Wilson’s first paragraph in the article:
Charles Darwin’s version of the evolutionary idea was presented to the world in 1859 with his book On the Origin of Species. It is often spoken of as a work of science. Some have even called it the greatest scientific work ever written. Whatever you make of it, it is a strange book. Most of its central contentions, such as the idea that everything in nature always evolves gradually, are now disbelieved by scientists, and the science of genetics has made much of it seem merely quaint.
Here are what I see as The Origin‘s central contentions:
- Evolution occurs: that is, populations undergo a change in their genetic constitutions over time.
- That change is “gradual” rather than instantaneous: it can be rapid or slow, but substantial change takes hundreds to millions of years.
- Species lineages split over time, so that one species can divide (“speciate”) into two or more. This creates the “branching bush” of life starting from a single ancestor.
- Because of (3), all species have common ancestry; that is, any pair of species has a common ancestor some time in the past, and more closely related species have more recent common ancestors.
- The driving “force” for the evolution of adaptive evolution is natural selection. (It’s not really an externally imposed “force,” but a description of the differential propagation of genes based on their ability to replicate, which is often correlated with how many offspring are produced that contain those genes.) This materialistic process of gene sorting results in the wonderful adaptations we see in plants and animals; divine creation is not needed.

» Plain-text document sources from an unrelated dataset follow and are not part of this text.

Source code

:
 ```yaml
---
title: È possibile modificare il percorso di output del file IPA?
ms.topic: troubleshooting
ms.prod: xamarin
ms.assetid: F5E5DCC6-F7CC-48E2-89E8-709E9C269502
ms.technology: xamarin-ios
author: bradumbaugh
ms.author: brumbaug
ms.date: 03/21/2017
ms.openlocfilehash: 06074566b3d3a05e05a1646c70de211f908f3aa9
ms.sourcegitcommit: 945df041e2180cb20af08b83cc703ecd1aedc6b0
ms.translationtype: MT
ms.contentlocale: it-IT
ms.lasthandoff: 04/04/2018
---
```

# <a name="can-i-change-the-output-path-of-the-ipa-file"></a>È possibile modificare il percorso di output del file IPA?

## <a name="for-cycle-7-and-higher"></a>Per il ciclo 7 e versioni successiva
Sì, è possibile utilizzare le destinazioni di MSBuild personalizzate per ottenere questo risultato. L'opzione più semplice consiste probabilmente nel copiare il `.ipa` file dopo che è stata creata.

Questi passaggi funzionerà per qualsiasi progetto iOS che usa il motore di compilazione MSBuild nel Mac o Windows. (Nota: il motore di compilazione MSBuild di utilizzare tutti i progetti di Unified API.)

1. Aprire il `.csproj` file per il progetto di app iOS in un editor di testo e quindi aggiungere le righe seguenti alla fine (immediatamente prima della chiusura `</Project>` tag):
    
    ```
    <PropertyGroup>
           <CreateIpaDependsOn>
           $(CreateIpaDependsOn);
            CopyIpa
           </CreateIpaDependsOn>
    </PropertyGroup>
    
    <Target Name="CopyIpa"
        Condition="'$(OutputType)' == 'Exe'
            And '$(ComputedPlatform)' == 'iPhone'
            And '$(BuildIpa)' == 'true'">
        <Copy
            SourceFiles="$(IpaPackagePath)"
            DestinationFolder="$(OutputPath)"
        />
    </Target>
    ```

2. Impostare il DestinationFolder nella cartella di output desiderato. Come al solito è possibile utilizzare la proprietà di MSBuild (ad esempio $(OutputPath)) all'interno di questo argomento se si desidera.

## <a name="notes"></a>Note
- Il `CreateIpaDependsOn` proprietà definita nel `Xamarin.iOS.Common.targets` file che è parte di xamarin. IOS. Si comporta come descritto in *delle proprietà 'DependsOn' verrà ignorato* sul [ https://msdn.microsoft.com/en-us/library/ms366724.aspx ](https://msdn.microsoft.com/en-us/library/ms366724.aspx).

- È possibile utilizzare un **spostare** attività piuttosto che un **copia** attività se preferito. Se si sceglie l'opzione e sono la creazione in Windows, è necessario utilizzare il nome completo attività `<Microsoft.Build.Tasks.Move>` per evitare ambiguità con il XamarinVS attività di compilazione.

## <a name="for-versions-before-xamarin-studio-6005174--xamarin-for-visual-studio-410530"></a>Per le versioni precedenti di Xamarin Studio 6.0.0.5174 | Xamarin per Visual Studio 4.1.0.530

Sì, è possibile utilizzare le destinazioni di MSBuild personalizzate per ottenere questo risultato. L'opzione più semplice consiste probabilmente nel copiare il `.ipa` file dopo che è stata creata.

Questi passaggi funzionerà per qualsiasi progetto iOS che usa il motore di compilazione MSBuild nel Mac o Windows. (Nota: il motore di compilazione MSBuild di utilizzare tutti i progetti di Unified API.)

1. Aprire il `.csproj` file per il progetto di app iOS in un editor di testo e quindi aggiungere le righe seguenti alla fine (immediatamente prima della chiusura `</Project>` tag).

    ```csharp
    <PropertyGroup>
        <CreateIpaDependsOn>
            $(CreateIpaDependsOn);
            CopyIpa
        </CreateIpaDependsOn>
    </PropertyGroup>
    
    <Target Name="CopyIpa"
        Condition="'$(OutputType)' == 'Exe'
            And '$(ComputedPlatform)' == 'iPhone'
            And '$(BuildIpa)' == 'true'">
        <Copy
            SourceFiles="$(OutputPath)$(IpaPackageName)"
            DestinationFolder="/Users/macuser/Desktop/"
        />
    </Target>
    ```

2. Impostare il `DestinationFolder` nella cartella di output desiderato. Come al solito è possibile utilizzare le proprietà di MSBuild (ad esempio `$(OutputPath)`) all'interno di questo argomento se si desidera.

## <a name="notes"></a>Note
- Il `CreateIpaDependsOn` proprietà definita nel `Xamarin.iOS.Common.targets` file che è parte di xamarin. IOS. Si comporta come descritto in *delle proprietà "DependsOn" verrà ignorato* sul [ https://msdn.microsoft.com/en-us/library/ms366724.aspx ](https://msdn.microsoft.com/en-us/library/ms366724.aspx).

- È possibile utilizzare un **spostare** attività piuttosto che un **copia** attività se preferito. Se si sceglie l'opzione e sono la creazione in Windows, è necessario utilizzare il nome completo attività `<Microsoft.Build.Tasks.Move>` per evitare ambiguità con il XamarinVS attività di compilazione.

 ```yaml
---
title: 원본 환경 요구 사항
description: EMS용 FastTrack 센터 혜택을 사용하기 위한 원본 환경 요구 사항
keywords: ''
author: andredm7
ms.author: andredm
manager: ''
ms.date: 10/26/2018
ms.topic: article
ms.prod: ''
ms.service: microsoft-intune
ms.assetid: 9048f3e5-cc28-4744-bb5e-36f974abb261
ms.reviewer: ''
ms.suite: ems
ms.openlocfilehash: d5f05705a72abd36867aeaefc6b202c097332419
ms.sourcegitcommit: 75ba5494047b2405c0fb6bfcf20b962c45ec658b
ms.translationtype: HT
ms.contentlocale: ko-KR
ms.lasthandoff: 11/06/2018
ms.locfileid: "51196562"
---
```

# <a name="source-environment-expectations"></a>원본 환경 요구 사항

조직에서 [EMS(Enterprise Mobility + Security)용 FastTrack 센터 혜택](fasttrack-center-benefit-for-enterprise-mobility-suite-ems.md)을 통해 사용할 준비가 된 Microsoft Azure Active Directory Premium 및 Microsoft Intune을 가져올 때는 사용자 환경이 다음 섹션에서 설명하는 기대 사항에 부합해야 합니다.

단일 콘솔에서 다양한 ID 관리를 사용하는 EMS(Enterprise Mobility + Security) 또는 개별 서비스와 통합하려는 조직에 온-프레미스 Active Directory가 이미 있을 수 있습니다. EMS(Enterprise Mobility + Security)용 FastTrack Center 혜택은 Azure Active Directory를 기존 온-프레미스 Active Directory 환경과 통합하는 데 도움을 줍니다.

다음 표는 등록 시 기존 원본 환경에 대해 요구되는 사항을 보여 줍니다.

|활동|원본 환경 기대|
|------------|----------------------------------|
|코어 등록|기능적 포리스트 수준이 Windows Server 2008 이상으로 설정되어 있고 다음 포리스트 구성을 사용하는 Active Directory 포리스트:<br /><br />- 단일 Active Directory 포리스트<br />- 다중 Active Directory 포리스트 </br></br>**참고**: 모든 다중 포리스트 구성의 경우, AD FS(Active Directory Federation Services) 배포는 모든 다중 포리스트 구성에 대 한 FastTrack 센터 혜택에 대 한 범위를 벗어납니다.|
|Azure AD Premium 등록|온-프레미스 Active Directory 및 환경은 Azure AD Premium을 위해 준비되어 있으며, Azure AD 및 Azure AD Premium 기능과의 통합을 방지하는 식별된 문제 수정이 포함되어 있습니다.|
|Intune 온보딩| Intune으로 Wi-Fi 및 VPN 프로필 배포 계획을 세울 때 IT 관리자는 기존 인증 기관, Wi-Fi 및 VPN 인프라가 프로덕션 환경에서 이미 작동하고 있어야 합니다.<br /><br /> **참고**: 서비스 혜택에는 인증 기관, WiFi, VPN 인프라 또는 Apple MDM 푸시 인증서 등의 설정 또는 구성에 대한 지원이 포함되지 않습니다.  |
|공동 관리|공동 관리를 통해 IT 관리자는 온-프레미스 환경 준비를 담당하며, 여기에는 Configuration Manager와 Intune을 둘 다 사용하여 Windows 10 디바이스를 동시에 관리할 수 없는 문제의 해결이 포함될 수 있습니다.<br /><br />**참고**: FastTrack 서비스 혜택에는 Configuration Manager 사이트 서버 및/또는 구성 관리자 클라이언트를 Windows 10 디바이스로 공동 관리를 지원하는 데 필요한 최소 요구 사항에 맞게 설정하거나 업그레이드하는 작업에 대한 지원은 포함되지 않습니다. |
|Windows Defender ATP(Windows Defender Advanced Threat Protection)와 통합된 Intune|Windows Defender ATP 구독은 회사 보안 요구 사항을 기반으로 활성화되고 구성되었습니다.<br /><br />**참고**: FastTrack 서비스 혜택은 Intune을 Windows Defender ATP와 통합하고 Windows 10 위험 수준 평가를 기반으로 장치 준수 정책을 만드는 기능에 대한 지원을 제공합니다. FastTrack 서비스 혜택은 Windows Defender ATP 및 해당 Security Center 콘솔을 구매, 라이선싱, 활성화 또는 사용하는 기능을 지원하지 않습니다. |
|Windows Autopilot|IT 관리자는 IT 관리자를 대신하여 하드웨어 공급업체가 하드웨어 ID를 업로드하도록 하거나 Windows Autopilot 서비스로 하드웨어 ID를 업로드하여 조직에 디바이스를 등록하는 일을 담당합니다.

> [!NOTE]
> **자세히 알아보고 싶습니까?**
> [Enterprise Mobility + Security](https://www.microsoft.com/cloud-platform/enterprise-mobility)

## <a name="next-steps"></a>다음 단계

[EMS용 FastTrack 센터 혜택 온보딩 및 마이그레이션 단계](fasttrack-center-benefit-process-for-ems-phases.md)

None of these “central contentions” are “disbelieved by scientists.” They are standing tall and firm after 158 years.
Here’s some of Darwin’s “theft of ideas”:
Darwin had several reasons for wishing to conceal where his evolutionary ideas came from. He was acutely conscious that the most famous evolutionary scientist in British history was his own grandfather, Erasmus Darwin who, 70 years before the Origin of Species, had posited the idea that life had a single origin, from which all the different species evolved.
While Erasmus Darwin suggested the idea of evolution, most notably in a posthumously published poem, he was not “the most famous evolutionary scientist in British history.” He wasn’t even an evolutionary scientist. And Erasmus never came up with the idea of natural selection. His suggestion that species had evolved, which of course others had made before, were not worked out and don’t deserve any of the credit that his grandson got for The Origin. In fact, a man named Patrick Matthew even came up with the idea of natural selection independently of Darwin (as, of course, did Wallace). Darwin gets the credit because, in The Origin, he worked out the consequences of his ideas in detail and showed how they explained previously enigmatic facts about biogeography, embryology, morphology, vestigial organs, and so on.
Oh, and get a load of this:
We see here a classic evolution of mythology. And this is not surprising. Because Darwinism, as opposed to some of his groundbreaking work of natural history, such as in his studies of barnacles and earthworms, and his wonderful book on the expression of emotions in animals, was a religion from the start.
A religion? Where is the god? Where the supernatural? Although Wilson said he spent five years “researching” his Darwin biography, it knocks me flat that he can produce a paragraph like that. Yes, the studies of barnacles and earthworms were interesting and scientific, as was his work on emotions in animals, but, as Steve Gould noted, all of Darwin’s work beginning with The Origin can be seen in some way related to the tenets of that groundbreaking book. The earthworm book (which is a good read, by the way) tries to show how slow forces working over long periods of time can create great changes—one of the lessons of The Origin. The emotion book was designed to show that human emotionality and behavior was continuous with what we see in other animals, ergo our own traits could have been a product of evolution.
Often declared to be dead, as it is here, Darwinism and its major tenets refuse to lie down. But why on earth did the Times publish something so manifestly wrong?